> **Task brief**
Your reply should hold exactly the lines from the one that contains "3.76%|**Fire Elemental**|29|24|**54.72%**|104|" through the end of the data. Repeat them word for word.

> **Source data**
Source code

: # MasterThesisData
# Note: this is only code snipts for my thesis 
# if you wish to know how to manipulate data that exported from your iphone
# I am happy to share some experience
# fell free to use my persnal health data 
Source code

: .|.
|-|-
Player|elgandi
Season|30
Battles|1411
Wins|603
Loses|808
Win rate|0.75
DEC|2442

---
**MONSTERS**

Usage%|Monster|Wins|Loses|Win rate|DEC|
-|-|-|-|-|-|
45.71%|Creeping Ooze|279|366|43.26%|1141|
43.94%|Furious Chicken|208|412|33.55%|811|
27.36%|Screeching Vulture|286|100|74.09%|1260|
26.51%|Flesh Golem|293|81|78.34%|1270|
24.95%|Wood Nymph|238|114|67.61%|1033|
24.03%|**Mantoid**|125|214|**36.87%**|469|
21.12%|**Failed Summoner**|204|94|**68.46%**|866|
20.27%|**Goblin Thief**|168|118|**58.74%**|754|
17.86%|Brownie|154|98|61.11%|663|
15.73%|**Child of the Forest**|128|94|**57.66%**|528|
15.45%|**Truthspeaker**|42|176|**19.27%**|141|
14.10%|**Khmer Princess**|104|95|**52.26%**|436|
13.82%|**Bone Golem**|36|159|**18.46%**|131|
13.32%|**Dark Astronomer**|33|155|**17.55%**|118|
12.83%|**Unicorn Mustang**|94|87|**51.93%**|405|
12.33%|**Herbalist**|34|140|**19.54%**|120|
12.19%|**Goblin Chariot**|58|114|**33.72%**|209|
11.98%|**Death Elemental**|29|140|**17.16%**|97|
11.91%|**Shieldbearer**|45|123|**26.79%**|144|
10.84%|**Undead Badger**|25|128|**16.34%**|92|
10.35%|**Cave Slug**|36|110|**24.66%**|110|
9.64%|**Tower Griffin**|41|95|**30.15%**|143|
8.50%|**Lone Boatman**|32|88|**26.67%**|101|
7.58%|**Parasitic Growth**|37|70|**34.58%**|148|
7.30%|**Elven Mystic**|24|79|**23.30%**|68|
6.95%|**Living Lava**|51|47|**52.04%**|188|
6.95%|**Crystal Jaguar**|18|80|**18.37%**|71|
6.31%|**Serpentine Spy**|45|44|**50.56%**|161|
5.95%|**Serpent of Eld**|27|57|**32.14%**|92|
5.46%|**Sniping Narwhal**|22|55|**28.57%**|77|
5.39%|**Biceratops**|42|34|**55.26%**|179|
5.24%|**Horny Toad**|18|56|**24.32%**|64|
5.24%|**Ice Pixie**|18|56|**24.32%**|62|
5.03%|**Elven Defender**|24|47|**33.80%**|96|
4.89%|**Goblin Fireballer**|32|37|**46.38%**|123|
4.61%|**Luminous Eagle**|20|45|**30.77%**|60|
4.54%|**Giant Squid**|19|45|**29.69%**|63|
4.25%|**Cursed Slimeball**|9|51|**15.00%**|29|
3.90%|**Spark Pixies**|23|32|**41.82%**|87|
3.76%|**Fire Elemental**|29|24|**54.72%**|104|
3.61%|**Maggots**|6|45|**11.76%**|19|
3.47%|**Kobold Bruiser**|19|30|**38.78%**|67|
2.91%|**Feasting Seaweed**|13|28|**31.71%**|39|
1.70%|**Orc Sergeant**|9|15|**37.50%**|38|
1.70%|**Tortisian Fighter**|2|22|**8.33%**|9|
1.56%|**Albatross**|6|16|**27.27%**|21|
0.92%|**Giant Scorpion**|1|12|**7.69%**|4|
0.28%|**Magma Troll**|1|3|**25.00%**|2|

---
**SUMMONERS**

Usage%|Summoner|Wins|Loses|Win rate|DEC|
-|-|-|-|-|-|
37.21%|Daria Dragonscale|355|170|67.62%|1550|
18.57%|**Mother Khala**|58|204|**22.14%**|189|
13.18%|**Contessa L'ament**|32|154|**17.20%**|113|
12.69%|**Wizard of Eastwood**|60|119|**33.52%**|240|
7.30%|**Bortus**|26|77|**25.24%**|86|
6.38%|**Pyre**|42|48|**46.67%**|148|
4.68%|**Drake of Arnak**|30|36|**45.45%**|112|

> **Answer to this task**
3.76%|**Fire Elemental**|29|24|**54.72%**|104|
3.61%|**Maggots**|6|45|**11.76%**|19|
3.47%|**Kobold Bruiser**|19|30|**38.78%**|67|
2.91%|**Feasting Seaweed**|13|28|**31.71%**|39|
1.70%|**Orc Sergeant**|9|15|**37.50%**|38|
1.70%|**Tortisian Fighter**|2|22|**8.33%**|9|
1.56%|**Albatross**|6|16|**27.27%**|21|
0.92%|**Giant Scorpion**|1|12|**7.69%**|4|
0.28%|**Magma Troll**|1|3|**25.00%**|2|

---
**SUMMONERS**

Usage%|Summoner|Wins|Loses|Win rate|DEC|
-|-|-|-|-|-|
37.21%|Daria Dragonscale|355|170|67.62%|1550|
18.57%|**Mother Khala**|58|204|**22.14%**|189|
13.18%|**Contessa L'ament**|32|154|**17.20%**|113|
12.69%|**Wizard of Eastwood**|60|119|**33.52%**|240|
7.30%|**Bortus**|26|77|**25.24%**|86|
6.38%|**Pyre**|42|48|**46.67%**|148|
4.68%|**Drake of Arnak**|30|36|**45.45%**|112|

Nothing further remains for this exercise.